_Dataset content_

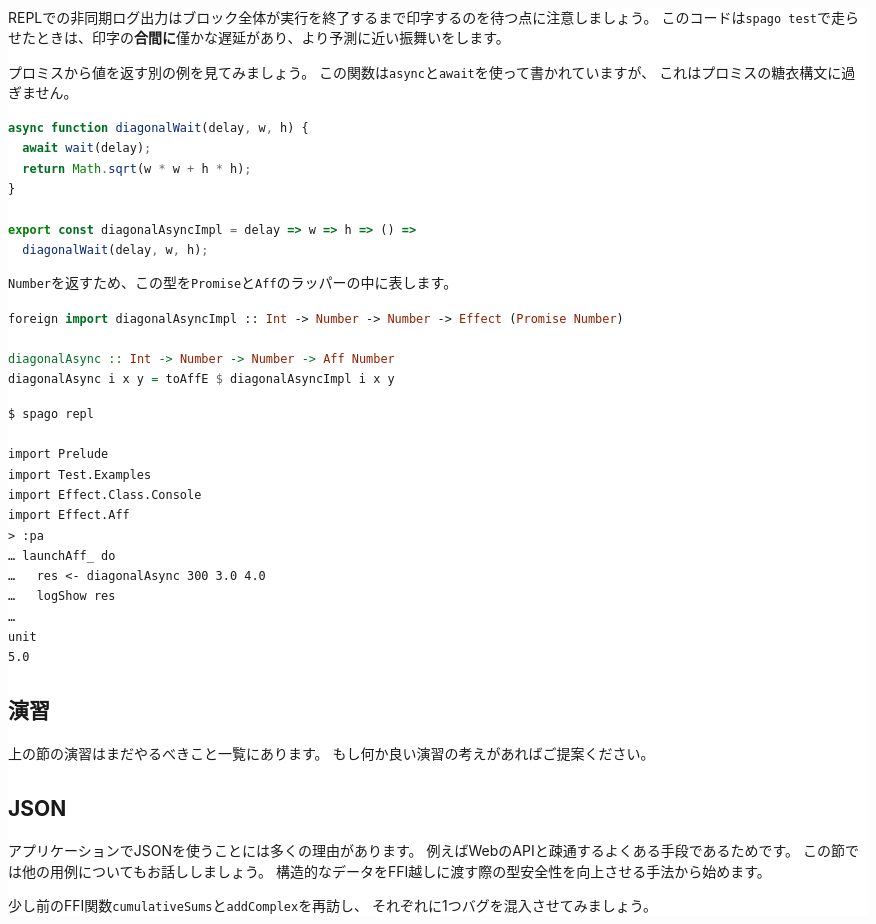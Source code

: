 REPLでの非同期ログ出力はブロック全体が実行を終了するまで印字するのを待つ点に注意しましょう。
このコードは`spago test`で走らせたときは、印字の**合間に**僅かな遅延があり、より予測に近い振舞いをします。

プロミスから値を返す別の例を見てみましょう。
この関数は`async`と`await`を使って書かれていますが、
これはプロミスの糖衣構文に過ぎません。

```js
async function diagonalWait(delay, w, h) {
  await wait(delay);
  return Math.sqrt(w * w + h * h);
}

export const diagonalAsyncImpl = delay => w => h => () =>
  diagonalWait(delay, w, h);
```

`Number`を返すため、この型を`Promise`と`Aff`のラッパーの中に表します。

```hs
foreign import diagonalAsyncImpl :: Int -> Number -> Number -> Effect (Promise Number)

diagonalAsync :: Int -> Number -> Number -> Aff Number
diagonalAsync i x y = toAffE $ diagonalAsyncImpl i x y
```

```text
$ spago repl

import Prelude
import Test.Examples
import Effect.Class.Console
import Effect.Aff
> :pa
… launchAff_ do
…   res <- diagonalAsync 300 3.0 4.0
…   logShow res
…
unit
5.0
```

## 演習
上の節の演習はまだやるべきこと一覧にあります。
もし何か良い演習の考えがあればご提案ください。

## JSON

アプリケーションでJSONを使うことには多くの理由があります。
例えばWebのAPIと疎通するよくある手段であるためです。
この節では他の用例についてもお話ししましょう。
構造的なデータをFFI越しに渡す際の型安全性を向上させる手法から始めます。

少し前のFFI関数`cumulativeSums`と`addComplex`を再訪し、
それぞれに1つバグを混入させてみましょう。
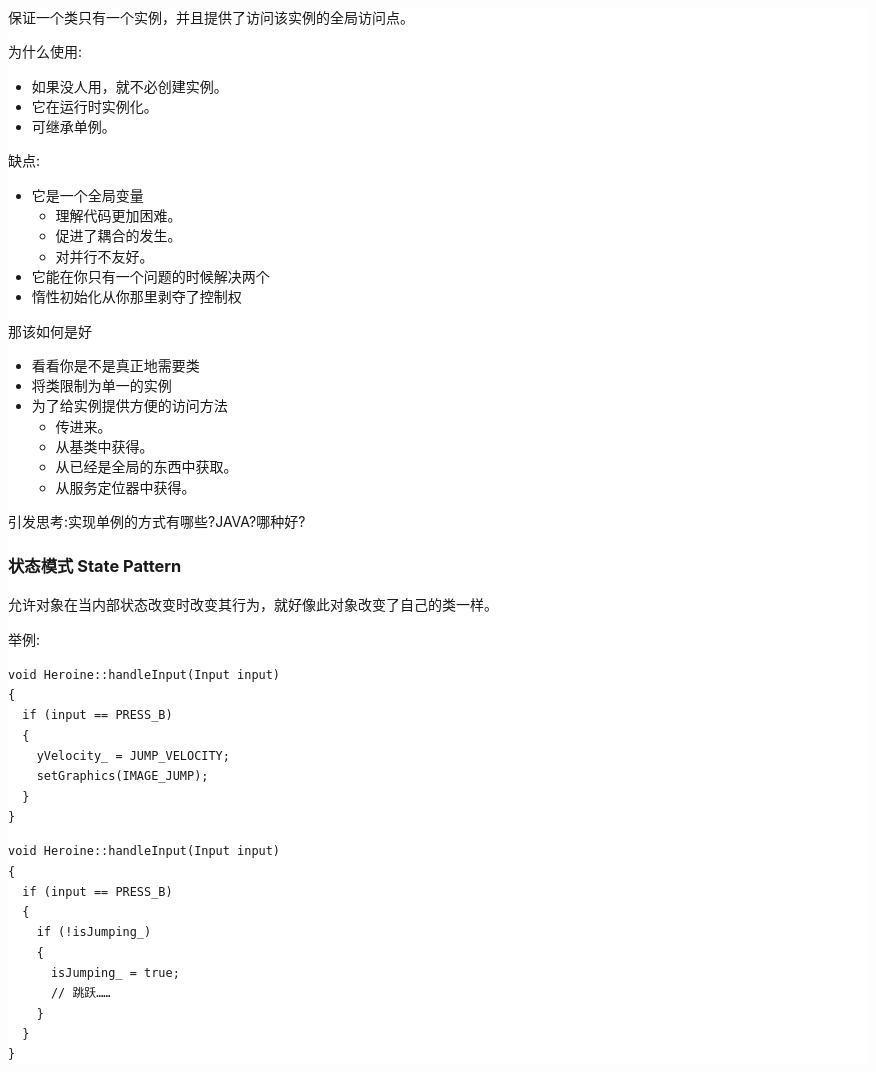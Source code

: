 保证一个类只有一个实例，并且提供了访问该实例的全局访问点。

为什么使用:

- 如果没人用，就不必创建实例。
- 它在运行时实例化。
- 可继承单例。

缺点:

- 它是一个全局变量
	- 理解代码更加困难。
	- 促进了耦合的发生。
	- 对并行不友好。 
- 它能在你只有一个问题的时候解决两个
- 惰性初始化从你那里剥夺了控制权

那该如何是好

- 看看你是不是真正地需要类
- 将类限制为单一的实例
- 为了给实例提供方便的访问方法
	- 传进来。
	- 从基类中获得。
	- 从已经是全局的东西中获取。
	- 从服务定位器中获得。

引发思考:实现单例的方式有哪些?JAVA?哪种好?

### 状态模式 State Pattern

允许对象在当内部状态改变时改变其行为，就好像此对象改变了自己的类一样。

举例:

```
void Heroine::handleInput(Input input)
{
  if (input == PRESS_B)
  {
    yVelocity_ = JUMP_VELOCITY;
    setGraphics(IMAGE_JUMP);
  }
}
```

```
void Heroine::handleInput(Input input)
{
  if (input == PRESS_B)
  {
    if (!isJumping_)
    {
      isJumping_ = true;
      // 跳跃……
    }
  }
}
```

_To do_
For each line above that contains "await", make a copy.

_Finished task_
この関数は`async`と`await`を使って書かれていますが、
  await wait(delay);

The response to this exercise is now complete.